(Records from a dataset)
+---+
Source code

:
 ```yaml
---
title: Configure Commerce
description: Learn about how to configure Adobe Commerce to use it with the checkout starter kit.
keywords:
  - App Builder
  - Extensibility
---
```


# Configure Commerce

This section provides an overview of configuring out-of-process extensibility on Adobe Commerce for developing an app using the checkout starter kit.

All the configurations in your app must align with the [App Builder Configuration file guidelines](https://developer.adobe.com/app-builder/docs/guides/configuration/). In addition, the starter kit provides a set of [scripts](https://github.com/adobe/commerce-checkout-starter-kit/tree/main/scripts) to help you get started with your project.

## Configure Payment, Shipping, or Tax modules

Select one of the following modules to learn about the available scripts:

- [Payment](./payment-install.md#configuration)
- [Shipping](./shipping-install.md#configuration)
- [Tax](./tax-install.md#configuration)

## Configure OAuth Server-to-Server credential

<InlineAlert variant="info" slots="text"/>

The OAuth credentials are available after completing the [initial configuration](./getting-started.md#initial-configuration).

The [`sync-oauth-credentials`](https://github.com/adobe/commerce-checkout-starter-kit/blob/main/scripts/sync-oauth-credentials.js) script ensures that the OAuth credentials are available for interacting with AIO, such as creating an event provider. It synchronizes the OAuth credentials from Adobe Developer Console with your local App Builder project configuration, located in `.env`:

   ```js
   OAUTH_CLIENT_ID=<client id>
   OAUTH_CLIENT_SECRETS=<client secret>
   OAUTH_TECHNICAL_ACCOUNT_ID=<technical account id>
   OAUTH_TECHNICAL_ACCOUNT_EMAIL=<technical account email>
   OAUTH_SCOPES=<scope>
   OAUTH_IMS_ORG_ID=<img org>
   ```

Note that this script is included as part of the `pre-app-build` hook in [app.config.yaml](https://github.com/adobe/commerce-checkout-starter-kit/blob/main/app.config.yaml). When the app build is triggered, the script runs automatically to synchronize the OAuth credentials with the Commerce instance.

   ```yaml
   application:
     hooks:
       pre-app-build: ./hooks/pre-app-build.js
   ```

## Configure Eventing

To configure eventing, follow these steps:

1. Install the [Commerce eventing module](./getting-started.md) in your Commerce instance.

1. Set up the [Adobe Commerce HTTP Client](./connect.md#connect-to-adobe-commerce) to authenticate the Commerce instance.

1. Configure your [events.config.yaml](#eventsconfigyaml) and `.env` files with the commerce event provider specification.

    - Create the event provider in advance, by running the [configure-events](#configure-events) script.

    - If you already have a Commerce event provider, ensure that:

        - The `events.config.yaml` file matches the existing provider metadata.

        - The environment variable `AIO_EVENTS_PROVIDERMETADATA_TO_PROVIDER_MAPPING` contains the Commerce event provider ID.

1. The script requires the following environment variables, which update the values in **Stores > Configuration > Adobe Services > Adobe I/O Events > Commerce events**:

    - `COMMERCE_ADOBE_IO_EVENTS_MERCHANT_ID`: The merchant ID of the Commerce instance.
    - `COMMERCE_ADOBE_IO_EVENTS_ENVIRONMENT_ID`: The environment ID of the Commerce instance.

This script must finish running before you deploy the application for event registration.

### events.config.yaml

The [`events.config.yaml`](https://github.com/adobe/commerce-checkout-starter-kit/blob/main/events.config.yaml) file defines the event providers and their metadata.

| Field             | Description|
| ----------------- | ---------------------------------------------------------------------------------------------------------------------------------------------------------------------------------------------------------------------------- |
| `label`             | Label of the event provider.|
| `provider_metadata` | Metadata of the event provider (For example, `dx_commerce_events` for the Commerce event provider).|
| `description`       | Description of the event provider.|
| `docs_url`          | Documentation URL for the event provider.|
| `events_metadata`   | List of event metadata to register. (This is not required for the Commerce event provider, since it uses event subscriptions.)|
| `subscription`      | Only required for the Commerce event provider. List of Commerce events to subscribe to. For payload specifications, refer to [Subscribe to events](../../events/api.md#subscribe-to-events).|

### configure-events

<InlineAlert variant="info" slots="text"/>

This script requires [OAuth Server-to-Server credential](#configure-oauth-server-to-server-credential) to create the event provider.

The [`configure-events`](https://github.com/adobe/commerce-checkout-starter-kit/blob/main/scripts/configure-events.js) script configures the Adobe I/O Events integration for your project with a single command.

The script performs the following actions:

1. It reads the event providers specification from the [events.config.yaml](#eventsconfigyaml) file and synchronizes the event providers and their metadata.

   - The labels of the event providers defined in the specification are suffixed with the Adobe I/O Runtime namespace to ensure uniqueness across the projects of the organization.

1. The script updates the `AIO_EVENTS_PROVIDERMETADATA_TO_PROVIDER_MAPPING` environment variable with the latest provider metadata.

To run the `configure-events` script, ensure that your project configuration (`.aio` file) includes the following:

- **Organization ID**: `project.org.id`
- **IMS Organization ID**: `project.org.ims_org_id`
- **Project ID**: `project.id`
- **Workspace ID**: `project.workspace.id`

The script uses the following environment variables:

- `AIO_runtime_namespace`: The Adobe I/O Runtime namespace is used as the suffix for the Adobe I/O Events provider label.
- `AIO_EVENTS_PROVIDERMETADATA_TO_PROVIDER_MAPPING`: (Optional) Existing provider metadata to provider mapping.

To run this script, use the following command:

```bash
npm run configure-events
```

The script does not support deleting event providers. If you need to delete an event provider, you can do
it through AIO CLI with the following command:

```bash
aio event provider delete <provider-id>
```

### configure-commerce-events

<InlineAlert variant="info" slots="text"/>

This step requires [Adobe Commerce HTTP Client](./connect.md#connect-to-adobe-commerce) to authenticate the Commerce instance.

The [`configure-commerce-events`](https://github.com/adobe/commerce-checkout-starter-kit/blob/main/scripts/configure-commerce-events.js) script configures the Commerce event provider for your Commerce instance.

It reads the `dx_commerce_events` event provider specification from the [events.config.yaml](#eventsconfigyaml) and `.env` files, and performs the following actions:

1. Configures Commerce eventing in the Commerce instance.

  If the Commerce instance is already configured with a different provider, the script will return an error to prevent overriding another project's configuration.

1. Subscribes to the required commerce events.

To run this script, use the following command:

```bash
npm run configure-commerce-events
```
+---+
• **YOUR INSTRUCTIONS**:
Which lines in the records above contain the string "getting"? Copy them.

• **OUTPUT OF THE TASK**:
The OAuth credentials are available after completing the [initial configuration](./getting-started.md#initial-configuration).
1. Install the [Commerce eventing module](./getting-started.md) in your Commerce instance.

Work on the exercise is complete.